* **DESCRIPTION OF THE TASK**
For each line below that holds the word "varepsilon", make a copy.

[Stored data]
____________________

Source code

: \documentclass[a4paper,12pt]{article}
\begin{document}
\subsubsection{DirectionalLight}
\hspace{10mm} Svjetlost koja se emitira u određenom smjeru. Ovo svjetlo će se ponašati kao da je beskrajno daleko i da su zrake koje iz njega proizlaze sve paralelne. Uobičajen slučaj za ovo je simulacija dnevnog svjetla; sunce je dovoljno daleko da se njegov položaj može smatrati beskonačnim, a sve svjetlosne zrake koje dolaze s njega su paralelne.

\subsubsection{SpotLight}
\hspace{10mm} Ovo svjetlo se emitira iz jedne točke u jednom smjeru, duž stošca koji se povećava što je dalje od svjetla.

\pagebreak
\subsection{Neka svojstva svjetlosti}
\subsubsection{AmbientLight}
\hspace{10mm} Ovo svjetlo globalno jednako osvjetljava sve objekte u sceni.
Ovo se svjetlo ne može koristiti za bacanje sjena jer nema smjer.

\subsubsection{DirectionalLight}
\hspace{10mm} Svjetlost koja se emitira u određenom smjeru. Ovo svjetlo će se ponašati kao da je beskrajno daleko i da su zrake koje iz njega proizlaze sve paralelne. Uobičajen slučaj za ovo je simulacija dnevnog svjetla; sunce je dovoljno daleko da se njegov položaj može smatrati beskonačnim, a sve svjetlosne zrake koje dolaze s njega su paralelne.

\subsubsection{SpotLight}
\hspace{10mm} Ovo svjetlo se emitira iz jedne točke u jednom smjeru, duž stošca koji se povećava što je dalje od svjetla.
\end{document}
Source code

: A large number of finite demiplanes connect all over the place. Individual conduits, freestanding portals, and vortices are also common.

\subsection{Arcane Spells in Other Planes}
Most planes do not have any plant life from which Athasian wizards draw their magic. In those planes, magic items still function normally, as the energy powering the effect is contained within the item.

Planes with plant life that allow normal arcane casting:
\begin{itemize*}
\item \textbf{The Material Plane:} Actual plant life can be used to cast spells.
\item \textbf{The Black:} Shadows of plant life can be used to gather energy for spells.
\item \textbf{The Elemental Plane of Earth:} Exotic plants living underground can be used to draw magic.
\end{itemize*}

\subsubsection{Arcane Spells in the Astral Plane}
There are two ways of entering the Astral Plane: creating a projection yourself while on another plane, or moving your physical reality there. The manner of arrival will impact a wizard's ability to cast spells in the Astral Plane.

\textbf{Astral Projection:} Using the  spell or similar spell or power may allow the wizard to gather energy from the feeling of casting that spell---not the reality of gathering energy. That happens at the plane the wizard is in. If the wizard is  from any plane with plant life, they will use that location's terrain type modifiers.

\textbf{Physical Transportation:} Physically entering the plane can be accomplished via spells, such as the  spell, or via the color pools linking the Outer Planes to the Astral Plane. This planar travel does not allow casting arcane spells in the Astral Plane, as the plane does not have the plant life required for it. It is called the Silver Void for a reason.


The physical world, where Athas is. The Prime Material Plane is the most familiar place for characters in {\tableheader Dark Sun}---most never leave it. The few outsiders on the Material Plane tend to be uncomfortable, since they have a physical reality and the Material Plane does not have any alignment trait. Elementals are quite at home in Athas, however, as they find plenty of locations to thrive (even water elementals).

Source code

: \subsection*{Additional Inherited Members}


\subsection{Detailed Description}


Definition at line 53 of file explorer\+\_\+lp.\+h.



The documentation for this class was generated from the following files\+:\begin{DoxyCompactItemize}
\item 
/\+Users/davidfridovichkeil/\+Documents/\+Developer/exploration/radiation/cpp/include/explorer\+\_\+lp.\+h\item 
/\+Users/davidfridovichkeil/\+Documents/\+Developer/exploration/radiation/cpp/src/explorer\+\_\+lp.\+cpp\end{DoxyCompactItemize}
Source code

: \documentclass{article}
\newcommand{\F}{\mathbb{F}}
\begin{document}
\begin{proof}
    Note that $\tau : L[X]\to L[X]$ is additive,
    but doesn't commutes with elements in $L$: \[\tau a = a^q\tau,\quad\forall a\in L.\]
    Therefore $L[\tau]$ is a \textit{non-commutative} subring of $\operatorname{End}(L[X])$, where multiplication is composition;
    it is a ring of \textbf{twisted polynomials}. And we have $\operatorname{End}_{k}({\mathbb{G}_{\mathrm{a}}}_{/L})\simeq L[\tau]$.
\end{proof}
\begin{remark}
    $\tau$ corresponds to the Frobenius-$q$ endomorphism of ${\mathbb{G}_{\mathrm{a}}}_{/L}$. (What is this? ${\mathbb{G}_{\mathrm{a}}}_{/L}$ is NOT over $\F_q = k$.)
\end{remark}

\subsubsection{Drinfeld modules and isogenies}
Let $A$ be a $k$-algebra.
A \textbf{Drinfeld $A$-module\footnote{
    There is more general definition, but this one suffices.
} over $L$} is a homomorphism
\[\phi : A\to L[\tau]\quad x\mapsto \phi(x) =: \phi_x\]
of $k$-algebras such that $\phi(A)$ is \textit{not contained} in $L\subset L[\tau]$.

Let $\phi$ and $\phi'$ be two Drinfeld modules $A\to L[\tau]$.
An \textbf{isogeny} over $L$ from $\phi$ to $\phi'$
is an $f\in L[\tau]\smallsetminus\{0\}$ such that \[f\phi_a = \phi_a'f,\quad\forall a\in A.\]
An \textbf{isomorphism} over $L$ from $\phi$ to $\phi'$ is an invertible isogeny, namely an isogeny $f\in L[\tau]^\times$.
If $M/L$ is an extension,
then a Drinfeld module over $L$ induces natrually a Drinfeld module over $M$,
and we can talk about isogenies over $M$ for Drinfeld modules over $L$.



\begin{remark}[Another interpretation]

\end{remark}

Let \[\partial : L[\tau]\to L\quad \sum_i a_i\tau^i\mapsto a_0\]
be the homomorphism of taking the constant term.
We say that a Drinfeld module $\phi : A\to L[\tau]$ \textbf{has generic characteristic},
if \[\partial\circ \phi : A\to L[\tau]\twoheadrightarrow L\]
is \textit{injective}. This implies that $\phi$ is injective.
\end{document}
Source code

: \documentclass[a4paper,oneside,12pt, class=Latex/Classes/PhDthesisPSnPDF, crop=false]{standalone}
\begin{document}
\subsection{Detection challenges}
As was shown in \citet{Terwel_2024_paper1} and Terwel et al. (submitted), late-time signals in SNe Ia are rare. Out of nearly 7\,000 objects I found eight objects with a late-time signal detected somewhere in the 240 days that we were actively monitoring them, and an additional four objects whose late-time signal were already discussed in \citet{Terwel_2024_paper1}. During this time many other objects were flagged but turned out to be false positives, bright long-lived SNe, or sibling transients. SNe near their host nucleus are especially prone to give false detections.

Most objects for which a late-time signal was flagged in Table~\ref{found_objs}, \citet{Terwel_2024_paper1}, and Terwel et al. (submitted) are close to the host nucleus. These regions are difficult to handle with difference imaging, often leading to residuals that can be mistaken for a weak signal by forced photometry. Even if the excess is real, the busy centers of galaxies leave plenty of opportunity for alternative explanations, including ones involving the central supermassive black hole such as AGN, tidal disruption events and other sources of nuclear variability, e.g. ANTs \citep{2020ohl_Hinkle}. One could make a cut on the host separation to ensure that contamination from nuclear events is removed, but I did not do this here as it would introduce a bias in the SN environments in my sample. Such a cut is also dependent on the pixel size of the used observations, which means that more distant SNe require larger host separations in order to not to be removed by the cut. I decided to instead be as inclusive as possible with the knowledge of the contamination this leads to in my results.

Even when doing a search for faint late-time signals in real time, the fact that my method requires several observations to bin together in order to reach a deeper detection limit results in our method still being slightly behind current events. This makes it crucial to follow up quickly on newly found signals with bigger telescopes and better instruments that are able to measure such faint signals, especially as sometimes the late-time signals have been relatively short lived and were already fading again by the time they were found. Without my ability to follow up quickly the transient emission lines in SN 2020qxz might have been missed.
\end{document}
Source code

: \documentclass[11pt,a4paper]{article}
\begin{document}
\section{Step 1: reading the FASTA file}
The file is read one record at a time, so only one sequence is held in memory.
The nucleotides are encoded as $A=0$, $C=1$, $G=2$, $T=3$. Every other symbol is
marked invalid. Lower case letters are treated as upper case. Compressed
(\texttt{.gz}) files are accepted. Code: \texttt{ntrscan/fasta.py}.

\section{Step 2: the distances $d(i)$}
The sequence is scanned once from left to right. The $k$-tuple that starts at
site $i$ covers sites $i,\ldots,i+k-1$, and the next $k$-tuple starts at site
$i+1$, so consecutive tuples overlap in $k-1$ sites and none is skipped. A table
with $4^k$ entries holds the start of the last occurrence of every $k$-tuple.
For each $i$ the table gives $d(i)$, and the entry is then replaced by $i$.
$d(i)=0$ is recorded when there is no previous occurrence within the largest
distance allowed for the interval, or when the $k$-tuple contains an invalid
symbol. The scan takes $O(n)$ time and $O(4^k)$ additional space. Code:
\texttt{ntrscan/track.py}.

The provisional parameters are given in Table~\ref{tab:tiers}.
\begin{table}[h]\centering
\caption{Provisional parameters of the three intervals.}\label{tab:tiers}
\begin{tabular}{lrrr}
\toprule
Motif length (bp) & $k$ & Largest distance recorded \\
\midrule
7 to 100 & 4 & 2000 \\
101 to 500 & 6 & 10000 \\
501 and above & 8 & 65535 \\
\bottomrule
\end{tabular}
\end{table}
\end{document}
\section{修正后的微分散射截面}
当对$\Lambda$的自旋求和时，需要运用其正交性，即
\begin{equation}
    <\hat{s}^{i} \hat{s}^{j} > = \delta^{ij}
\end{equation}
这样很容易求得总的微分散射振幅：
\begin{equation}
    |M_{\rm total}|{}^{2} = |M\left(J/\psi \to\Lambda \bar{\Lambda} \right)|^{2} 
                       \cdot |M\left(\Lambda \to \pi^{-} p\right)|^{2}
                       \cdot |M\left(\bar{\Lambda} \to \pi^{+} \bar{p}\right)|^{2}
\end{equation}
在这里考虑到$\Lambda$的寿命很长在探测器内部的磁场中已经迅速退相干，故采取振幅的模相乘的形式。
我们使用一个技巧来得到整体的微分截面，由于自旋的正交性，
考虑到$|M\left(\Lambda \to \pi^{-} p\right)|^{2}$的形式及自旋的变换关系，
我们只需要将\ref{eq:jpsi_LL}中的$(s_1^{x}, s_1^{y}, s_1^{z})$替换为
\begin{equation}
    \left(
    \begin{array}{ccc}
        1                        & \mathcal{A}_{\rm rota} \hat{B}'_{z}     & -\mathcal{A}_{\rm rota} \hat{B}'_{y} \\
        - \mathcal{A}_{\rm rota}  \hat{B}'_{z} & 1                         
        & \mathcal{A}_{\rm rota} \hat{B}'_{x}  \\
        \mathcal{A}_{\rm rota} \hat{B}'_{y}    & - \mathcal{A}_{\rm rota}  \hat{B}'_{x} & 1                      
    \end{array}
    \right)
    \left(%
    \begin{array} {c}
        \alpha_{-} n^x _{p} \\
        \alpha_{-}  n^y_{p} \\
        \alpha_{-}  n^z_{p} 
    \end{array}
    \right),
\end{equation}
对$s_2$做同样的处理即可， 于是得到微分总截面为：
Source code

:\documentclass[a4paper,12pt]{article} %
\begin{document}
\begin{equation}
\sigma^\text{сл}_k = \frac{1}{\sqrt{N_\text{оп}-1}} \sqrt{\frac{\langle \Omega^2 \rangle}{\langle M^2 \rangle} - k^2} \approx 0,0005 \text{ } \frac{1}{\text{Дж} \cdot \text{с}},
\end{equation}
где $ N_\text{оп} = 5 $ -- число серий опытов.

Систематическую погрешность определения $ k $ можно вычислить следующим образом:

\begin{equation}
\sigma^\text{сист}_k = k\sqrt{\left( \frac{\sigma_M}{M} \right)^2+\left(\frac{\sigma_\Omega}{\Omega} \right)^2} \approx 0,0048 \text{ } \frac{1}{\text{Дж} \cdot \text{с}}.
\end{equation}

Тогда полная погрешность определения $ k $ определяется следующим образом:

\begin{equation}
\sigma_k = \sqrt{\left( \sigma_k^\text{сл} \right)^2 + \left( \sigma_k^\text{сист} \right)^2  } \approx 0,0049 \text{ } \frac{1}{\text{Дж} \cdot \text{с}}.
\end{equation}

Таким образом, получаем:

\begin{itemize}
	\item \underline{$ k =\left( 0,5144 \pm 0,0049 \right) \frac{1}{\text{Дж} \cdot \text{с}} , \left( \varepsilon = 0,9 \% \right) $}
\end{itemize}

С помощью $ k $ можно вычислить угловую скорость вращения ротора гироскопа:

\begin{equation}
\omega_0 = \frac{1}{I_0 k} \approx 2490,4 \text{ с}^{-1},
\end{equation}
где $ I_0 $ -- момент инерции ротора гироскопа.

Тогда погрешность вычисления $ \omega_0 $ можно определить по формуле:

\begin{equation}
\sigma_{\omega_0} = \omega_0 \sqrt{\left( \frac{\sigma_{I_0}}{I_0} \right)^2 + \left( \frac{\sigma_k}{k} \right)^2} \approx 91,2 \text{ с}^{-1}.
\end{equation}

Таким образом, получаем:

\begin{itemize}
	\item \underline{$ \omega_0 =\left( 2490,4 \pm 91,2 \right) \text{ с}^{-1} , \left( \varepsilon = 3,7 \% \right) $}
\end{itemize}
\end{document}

____________________

* **ANSWER BOX**
	\item \underline{$ k =\left( 0,5144 \pm 0,0049 \right) \frac{1}{\text{Дж} \cdot \text{с}} , \left( \varepsilon = 0,9 \% \right) $}
	\item \underline{$ \omega_0 =\left( 2490,4 \pm 91,2 \right) \text{ с}^{-1} , \left( \varepsilon = 3,7 \% \right) $}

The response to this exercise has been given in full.